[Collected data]
=== Begin Enclosure ===

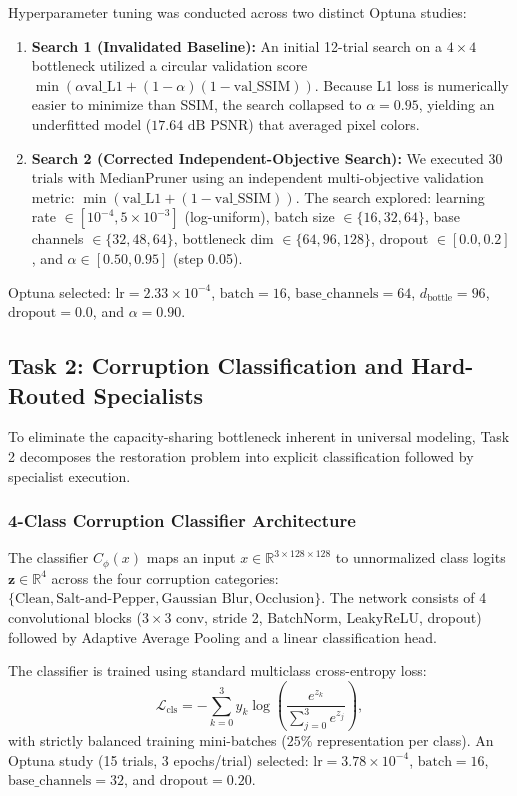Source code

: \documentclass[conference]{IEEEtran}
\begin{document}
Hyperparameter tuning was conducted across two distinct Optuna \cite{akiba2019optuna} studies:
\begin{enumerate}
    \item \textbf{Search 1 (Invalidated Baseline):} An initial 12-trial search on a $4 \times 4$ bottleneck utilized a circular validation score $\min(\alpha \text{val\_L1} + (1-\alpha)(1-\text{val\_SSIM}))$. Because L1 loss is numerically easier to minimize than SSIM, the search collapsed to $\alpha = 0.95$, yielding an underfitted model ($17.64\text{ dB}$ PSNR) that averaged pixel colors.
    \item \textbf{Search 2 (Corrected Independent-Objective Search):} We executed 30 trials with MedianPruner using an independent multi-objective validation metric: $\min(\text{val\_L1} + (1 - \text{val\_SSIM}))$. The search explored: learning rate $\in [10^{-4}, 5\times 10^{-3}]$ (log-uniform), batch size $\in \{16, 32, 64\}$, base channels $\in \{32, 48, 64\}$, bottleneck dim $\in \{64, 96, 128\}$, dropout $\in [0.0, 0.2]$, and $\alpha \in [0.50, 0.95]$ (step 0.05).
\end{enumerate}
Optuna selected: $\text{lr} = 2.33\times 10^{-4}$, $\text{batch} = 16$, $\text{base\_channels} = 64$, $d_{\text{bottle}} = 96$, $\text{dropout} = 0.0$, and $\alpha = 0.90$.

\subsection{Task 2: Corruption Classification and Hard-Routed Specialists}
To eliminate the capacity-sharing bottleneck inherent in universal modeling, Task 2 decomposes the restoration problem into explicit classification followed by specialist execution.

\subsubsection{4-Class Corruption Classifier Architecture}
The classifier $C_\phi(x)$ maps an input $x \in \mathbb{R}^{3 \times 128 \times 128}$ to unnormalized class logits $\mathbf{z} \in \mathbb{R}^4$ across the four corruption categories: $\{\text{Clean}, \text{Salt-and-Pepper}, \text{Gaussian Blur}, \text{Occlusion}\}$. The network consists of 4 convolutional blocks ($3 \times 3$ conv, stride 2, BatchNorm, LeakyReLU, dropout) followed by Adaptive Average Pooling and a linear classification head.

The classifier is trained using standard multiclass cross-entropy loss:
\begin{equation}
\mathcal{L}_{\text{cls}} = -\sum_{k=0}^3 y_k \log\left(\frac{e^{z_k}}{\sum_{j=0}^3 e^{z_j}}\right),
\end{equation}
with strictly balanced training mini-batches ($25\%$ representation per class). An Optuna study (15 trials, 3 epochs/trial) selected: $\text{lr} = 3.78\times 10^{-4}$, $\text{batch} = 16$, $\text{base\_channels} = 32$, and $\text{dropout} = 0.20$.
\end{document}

=== End Enclosure ===
=== Begin Enclosure ===

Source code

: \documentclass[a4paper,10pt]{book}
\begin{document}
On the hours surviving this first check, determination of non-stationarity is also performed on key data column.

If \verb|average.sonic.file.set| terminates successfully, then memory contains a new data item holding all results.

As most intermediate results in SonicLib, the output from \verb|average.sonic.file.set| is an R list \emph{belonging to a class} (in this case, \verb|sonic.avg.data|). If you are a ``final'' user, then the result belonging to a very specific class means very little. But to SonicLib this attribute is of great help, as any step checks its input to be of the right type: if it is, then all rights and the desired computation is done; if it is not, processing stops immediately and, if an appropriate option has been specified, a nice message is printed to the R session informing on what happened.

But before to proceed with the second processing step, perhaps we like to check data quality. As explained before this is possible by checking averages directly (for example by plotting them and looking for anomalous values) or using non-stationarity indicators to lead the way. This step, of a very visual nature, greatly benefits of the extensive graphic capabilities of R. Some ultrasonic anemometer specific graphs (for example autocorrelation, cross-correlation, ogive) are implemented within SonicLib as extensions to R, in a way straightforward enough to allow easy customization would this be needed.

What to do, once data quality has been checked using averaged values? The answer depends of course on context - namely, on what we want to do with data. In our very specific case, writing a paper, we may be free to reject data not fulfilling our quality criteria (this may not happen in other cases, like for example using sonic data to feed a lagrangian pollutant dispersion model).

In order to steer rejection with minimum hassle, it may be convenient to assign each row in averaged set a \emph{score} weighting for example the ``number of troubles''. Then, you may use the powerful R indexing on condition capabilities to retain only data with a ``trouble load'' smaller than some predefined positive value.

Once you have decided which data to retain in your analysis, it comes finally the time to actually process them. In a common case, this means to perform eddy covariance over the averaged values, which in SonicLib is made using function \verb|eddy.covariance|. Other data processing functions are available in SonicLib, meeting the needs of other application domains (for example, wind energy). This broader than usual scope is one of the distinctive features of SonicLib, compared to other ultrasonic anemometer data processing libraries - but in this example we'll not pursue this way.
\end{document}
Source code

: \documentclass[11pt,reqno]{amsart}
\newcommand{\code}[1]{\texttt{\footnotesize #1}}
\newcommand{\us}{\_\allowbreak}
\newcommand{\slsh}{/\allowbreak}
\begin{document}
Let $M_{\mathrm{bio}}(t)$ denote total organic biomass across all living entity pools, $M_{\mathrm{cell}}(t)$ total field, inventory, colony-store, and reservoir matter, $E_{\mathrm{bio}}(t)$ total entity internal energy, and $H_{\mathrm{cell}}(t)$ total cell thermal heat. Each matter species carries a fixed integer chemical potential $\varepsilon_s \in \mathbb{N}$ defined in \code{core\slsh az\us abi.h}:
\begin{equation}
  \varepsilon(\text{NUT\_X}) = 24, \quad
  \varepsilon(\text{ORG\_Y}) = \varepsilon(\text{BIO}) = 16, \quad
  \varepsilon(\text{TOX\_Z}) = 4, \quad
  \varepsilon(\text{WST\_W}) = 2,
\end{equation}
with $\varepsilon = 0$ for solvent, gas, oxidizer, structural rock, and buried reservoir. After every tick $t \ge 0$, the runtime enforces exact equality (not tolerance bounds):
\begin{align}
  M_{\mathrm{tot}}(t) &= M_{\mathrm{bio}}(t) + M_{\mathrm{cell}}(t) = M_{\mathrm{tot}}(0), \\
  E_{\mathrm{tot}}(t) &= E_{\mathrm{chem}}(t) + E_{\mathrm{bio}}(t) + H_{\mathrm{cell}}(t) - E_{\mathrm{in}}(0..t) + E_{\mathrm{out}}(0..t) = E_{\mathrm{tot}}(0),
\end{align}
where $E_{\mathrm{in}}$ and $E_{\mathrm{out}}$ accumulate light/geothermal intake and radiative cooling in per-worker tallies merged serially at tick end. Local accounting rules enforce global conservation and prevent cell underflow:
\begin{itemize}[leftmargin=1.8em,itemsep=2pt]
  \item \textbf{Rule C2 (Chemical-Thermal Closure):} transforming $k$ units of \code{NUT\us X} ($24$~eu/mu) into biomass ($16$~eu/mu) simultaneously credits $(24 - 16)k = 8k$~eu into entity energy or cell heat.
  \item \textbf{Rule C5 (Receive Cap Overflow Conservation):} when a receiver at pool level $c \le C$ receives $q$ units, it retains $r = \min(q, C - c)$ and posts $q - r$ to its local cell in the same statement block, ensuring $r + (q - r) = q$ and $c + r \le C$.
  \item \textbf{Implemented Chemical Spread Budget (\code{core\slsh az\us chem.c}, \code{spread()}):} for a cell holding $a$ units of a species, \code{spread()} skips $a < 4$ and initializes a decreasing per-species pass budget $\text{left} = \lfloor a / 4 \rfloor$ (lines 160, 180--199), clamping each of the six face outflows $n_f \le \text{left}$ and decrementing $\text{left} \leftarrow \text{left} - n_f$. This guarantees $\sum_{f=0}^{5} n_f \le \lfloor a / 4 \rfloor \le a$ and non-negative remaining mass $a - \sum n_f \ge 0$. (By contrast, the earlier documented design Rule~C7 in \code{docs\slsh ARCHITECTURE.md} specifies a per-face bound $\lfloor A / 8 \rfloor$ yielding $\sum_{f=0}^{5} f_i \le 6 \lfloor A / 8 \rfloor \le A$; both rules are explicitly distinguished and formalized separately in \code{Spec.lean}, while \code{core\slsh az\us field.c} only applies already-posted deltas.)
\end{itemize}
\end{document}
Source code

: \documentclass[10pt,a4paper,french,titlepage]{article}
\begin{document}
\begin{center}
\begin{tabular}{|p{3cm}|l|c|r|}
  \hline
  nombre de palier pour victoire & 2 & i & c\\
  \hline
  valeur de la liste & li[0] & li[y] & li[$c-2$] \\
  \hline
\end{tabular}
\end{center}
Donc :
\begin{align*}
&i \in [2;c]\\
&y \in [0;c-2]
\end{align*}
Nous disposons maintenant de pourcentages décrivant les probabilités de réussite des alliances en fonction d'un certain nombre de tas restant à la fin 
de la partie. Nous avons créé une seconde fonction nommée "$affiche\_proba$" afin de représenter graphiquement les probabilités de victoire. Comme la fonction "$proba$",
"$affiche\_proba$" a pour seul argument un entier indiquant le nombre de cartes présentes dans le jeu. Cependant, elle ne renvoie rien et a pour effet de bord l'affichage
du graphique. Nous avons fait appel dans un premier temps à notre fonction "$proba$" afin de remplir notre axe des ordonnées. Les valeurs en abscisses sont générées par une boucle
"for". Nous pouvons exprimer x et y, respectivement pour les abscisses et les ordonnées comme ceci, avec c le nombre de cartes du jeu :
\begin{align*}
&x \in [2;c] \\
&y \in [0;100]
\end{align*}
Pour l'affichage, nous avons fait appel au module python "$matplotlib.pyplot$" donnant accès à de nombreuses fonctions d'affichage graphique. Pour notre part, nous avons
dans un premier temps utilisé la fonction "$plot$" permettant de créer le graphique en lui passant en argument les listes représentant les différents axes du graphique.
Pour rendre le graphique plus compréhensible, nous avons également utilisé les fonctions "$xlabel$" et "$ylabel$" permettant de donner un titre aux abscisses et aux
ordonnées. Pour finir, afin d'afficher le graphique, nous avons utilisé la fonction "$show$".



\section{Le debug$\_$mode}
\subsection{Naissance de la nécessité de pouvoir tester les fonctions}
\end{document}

=== End Enclosure ===
=== Begin Enclosure ===

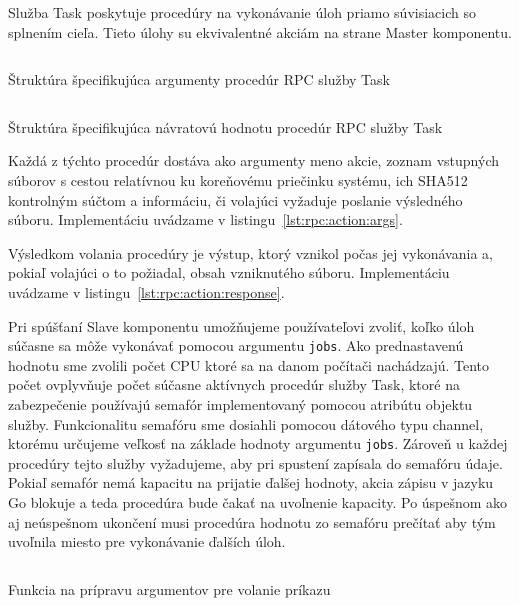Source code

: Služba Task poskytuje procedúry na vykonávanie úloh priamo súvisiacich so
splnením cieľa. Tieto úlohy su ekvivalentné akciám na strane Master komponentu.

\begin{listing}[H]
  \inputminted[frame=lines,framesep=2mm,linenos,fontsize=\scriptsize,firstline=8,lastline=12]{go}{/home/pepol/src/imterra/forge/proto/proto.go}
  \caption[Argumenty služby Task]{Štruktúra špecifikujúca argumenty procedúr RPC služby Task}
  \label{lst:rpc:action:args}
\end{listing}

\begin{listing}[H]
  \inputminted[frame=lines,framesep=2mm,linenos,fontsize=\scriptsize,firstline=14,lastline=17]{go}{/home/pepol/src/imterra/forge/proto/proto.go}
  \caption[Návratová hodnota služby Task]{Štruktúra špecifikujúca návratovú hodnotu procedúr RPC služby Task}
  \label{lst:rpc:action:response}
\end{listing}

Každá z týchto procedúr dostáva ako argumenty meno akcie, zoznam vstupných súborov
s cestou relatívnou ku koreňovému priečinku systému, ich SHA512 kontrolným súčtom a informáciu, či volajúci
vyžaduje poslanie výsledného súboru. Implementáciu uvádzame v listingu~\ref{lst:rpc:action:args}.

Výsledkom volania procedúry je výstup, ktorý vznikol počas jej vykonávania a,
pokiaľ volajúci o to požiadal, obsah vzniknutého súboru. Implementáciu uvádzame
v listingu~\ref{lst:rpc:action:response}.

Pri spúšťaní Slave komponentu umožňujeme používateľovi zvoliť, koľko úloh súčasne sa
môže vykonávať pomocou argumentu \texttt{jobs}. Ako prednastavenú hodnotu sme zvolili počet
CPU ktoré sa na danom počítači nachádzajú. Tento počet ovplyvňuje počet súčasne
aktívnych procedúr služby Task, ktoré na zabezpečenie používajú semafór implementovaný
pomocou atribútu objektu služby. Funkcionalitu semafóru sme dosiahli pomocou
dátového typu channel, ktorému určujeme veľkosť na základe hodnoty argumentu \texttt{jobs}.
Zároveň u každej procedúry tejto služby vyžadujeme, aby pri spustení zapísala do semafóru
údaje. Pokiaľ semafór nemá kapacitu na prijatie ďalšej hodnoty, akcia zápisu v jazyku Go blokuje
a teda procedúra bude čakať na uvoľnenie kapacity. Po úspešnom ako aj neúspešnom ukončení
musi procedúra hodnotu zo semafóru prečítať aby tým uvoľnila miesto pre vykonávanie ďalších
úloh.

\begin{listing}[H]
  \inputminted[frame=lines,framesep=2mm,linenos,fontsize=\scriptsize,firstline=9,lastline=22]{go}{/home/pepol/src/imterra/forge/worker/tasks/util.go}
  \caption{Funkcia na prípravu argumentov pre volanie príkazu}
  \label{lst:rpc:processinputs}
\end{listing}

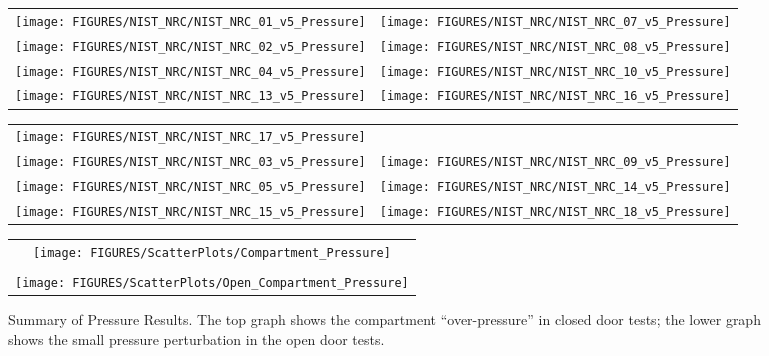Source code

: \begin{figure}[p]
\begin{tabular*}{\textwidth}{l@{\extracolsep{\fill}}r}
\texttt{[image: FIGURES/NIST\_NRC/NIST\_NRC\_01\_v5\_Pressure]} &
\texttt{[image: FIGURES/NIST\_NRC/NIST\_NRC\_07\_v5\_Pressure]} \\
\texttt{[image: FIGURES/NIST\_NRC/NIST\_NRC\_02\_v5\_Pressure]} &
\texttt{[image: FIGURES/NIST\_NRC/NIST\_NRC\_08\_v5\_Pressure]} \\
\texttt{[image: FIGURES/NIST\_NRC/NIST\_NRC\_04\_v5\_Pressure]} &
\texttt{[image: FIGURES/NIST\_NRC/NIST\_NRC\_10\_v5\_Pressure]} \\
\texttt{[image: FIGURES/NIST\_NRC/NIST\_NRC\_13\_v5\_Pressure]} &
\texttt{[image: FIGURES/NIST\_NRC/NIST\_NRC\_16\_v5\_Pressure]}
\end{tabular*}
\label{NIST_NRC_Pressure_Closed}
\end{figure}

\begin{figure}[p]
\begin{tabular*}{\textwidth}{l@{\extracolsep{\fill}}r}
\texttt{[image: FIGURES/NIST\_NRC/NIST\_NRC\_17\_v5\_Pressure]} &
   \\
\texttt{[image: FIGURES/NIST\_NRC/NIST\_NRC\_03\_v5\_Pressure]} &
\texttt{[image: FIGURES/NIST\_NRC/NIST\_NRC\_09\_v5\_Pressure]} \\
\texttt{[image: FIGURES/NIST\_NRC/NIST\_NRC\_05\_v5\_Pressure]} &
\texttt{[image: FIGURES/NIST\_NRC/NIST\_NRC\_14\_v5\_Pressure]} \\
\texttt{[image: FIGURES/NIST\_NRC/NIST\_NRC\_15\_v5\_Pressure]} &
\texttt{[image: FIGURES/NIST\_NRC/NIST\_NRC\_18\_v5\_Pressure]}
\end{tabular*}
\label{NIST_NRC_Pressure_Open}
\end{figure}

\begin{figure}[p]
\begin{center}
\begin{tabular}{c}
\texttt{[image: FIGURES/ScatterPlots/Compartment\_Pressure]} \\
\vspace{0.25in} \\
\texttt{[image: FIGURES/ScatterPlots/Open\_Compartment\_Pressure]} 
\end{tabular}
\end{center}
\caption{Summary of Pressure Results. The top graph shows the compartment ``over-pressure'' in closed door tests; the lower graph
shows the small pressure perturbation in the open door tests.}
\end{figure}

=== End Enclosure ===

● REQUIREMENT
The lines that contain the word "anemometer" are wanted; copy each of them from the records.

● SOLUTION
But before to proceed with the second processing step, perhaps we like to check data quality. As explained before this is possible by checking averages directly (for example by plotting them and looking for anomalous values) or using non-stationarity indicators to lead the way. This step, of a very visual nature, greatly benefits of the extensive graphic capabilities of R. Some ultrasonic anemometer specific graphs (for example autocorrelation, cross-correlation, ogive) are implemented within SonicLib as extensions to R, in a way straightforward enough to allow easy customization would this be needed.
Once you have decided which data to retain in your analysis, it comes finally the time to actually process them. In a common case, this means to perform eddy covariance over the averaged values, which in SonicLib is made using function \verb|eddy.covariance|. Other data processing functions are available in SonicLib, meeting the needs of other application domains (for example, wind energy). This broader than usual scope is one of the distinctive features of SonicLib, compared to other ultrasonic anemometer data processing libraries - but in this example we'll not pursue this way.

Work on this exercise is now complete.